**WHAT IS EXPECTED:**
Provide only the number of lines in the records below that contain "IDFT".

[Document images with source code]
--

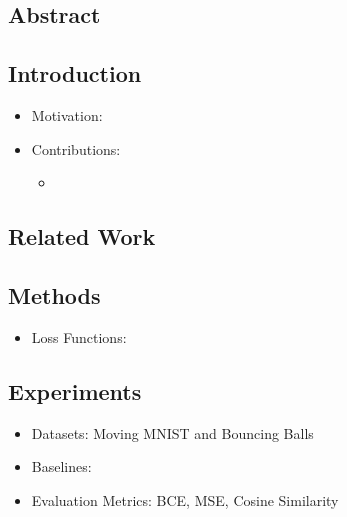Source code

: \documentclass{article}
\begin{document}
    \subsection*{Abstract}

    \subsection{Introduction}\label{subsec:Learning_to_Decompose_and_Disentangle_Representations_for_Video_Prediction_(DDPAE):introduction}
    \begin{itemize}
        \item Motivation:
        \item Contributions:
        \begin{itemize}
            \item
        \end{itemize}
    \end{itemize}

    \subsection{Related Work}\label{subsec:Learning_to_Decompose_and_Disentangle_Representations_for_Video_Prediction_(DDPAE):related-work}

    \subsection{Methods}\label{subsec:Learning_to_Decompose_and_Disentangle_Representations_for_Video_Prediction_(DDPAE):methods}
    \begin{itemize}
        \item Loss Functions:
    \end{itemize}

    \subsection{Experiments}\label{subsec:Learning_to_Decompose_and_Disentangle_Representations_for_Video_Prediction_(DDPAE):experiments}
    \begin{itemize}
        \item Datasets: Moving MNIST and Bouncing Balls
        \item Baselines:
        \item Evaluation Metrics: BCE, MSE, Cosine Similarity
    \end{itemize}
    \newpage
\end{document}
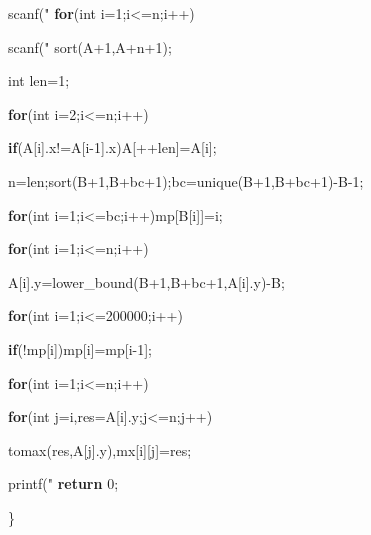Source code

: \documentclass[
]{article}
\newenvironment{Shaded}{}{}
\newcommand{\ControlFlowTok}[1]{\textcolor[rgb]{0.00,0.44,0.13}{\textbf{#1}}}
\newcommand{\DataTypeTok}[1]{\textcolor[rgb]{0.56,0.13,0.00}{#1}}
\newcommand{\DecValTok}[1]{\textcolor[rgb]{0.25,0.63,0.44}{#1}}
\newcommand{\NormalTok}[1]{#1}
\newcommand{\SpecialCharTok}[1]{\textcolor[rgb]{0.25,0.44,0.63}{#1}}
\newcommand{\StringTok}[1]{\textcolor[rgb]{0.25,0.44,0.63}{#1}}
\begin{document}
\begin{Shaded}
\begin{Highlighting}[]
{}
\NormalTok{    scanf(}\StringTok{"}\SpecialCharTok{%d%d}\StringTok{"}\NormalTok{,&n,&S);
}
    \ControlFlowTok{for}\NormalTok{(}\DataTypeTok{int}\NormalTok{ i=}\DecValTok{1}\NormalTok{;i<=n;i++)
}
\NormalTok{        scanf(}\StringTok{"}\SpecialCharTok{%d%d}\StringTok{"}\NormalTok{,&A[i].x,&A[i].y),B[++bc]=A[i].y;
}
\NormalTok{    sort(A+}\DecValTok{1}\NormalTok{,A+n+}\DecValTok{1}\NormalTok{);
}
    \DataTypeTok{int}\NormalTok{ len=}\DecValTok{1}\NormalTok{;
}
    \ControlFlowTok{for}\NormalTok{(}\DataTypeTok{int}\NormalTok{ i=}\DecValTok{2}\NormalTok{;i<=n;i++)
}
        \ControlFlowTok{if}\NormalTok{(A[i].x!=A[i-}\DecValTok{1}\NormalTok{].x)A[++len]=A[i];
}
\NormalTok{    n=len;sort(B+}\DecValTok{1}\NormalTok{,B+bc+}\DecValTok{1}\NormalTok{);bc=unique(B+}\DecValTok{1}\NormalTok{,B+bc+}\DecValTok{1}\NormalTok{)-B-}\DecValTok{1}\NormalTok{;
}
    \ControlFlowTok{for}\NormalTok{(}\DataTypeTok{int}\NormalTok{ i=}\DecValTok{1}\NormalTok{;i<=bc;i++)mp[B[i]]=i;
}
    \ControlFlowTok{for}\NormalTok{(}\DataTypeTok{int}\NormalTok{ i=}\DecValTok{1}\NormalTok{;i<=n;i++)
}
\NormalTok{        A[i].y=lower_bound(B+}\DecValTok{1}\NormalTok{,B+bc+}\DecValTok{1}\NormalTok{,A[i].y)-B;
}
    \ControlFlowTok{for}\NormalTok{(}\DataTypeTok{int}\NormalTok{ i=}\DecValTok{1}\NormalTok{;i<=}\DecValTok{200000}\NormalTok{;i++)
}
        \ControlFlowTok{if}\NormalTok{(!mp[i])mp[i]=mp[i-}\DecValTok{1}\NormalTok{];
}
    \ControlFlowTok{for}\NormalTok{(}\DataTypeTok{int}\NormalTok{ i=}\DecValTok{1}\NormalTok{;i<=n;i++)
}
        \ControlFlowTok{for}\NormalTok{(}\DataTypeTok{int}\NormalTok{ j=i,res=A[i].y;j<=n;j++)
}
\NormalTok{            tomax(res,A[j].y),mx[i][j]=res; 
}
\NormalTok{    printf(}\StringTok{"}\SpecialCharTok{%d\textbackslash{}n}\StringTok{"}\NormalTok{,dfs(}\DecValTok{1}\NormalTok{,n,}\DecValTok{0}\NormalTok{));
}
    \ControlFlowTok{return} \DecValTok{0}\NormalTok{;
}
\NormalTok{\}}
\end{Highlighting}
\end{Shaded}
\end{document}
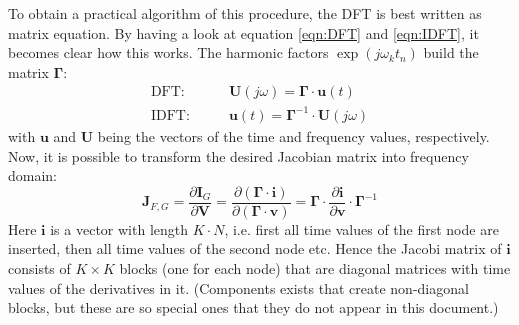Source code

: To obtain a practical algorithm of this procedure, the DFT is best written
as matrix equation. By having a look at equation \ref{eqn:DFT} and
\ref{eqn:IDFT}, it becomes clear how this works. The harmonic factors
$\exp(j\omega_k t_n)$ build the matrix $\boldsymbol{\Gamma}$:
\begin{align}
\text{DFT:}  \qquad & \boldsymbol{U}(j\omega) = \boldsymbol{\Gamma}\cdot \boldsymbol{u}(t) \\
\text{IDFT:} \qquad & \boldsymbol{u}(t) = \boldsymbol{\Gamma}^{-1}\cdot \boldsymbol{U}(j\omega)
\end{align}
with $\boldsymbol{u}$ and $\boldsymbol{U}$ being the vectors of the time
and frequency values, respectively. Now, it is possible to transform the
desired Jacobian matrix into frequency domain:
\begin{equation}
\label{eqn:HB_jacobi}
\boldsymbol{J}_{F,G}
  = \frac{\partial\boldsymbol{I}_G}{\partial\boldsymbol{V}}
  = \frac{\partial(\boldsymbol{\Gamma}\cdot\boldsymbol{i})}
         {\partial(\boldsymbol{\Gamma}\cdot\boldsymbol{v})}
  = \boldsymbol{\Gamma}\cdot\frac{\partial\boldsymbol{i}}{\partial\boldsymbol{v}}
    \cdot\boldsymbol{\Gamma}^{-1}
\end{equation}
Here $\boldsymbol{i}$ is a vector with length $K\cdot N$, i.e. first all
time values of the first node are inserted, then all time values of the
second node etc. Hence the Jacobi matrix of $\boldsymbol{i}$ consists of
$K \times K$ blocks (one for each node) that are diagonal matrices with
time values of the derivatives in it. (Components exists that create
non-diagonal blocks, but these are so special ones that they do not appear
in this document.)

\addvspace{12pt}


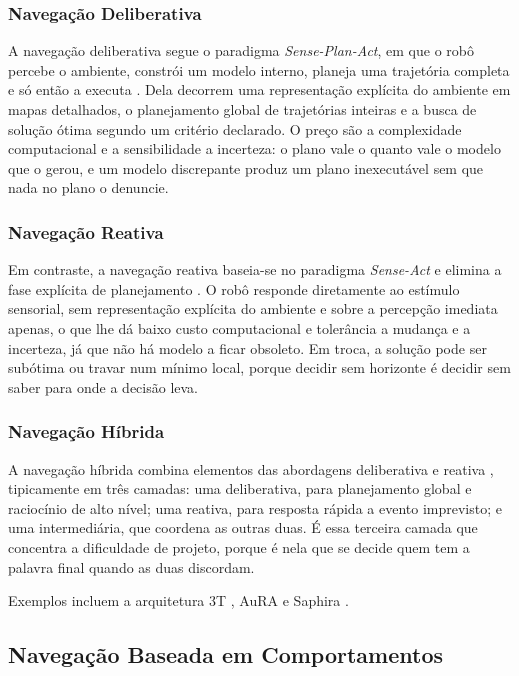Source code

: \subsubsection{Navegação Deliberativa}

A navegação deliberativa segue o paradigma \textit{Sense-Plan-Act}, em que o robô
percebe o ambiente, constrói um modelo interno, planeja uma trajetória completa e só
então a executa \cite{Murphy2000}. Dela decorrem uma representação explícita do ambiente
em mapas detalhados, o planejamento global de trajetórias inteiras e a busca de solução
ótima segundo um critério declarado. O preço são a complexidade computacional e a
sensibilidade a incerteza: o plano vale o quanto vale o modelo que o gerou, e um modelo
discrepante produz um plano inexecutável sem que nada no plano o denuncie.

\subsubsection{Navegação Reativa}

Em contraste, a navegação reativa baseia-se no paradigma \textit{Sense-Act} e elimina a
fase explícita de planejamento \cite{Brooks1986, Arkin1998}. O robô responde diretamente
ao estímulo sensorial, sem representação explícita do ambiente e sobre a percepção
imediata apenas, o que lhe dá baixo custo computacional e tolerância a mudança e a
incerteza, já que não há modelo a ficar obsoleto. Em troca, a solução pode ser subótima
ou travar num mínimo local, porque decidir sem horizonte é decidir sem saber para onde a
decisão leva.

\subsubsection{Navegação Híbrida}
\label{sec:fund-navhibrida}

A navegação híbrida combina elementos das abordagens deliberativa e reativa
\cite{Murphy2000, Arkin1998}, tipicamente em três camadas: uma deliberativa, para
planejamento global e raciocínio de alto nível; uma reativa, para resposta rápida a
evento imprevisto; e uma intermediária, que coordena as outras duas. É essa terceira
camada que concentra a dificuldade de projeto, porque é nela que se decide quem tem a
palavra final quando as duas discordam.

Exemplos incluem a arquitetura 3T \cite{Bonasso1997}, AuRA \cite{Arkin1987} e Saphira \cite{Konolige1997}.

\subsection{Navegação Baseada em Comportamentos}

--

**COMPLETED EXERCISE:**
2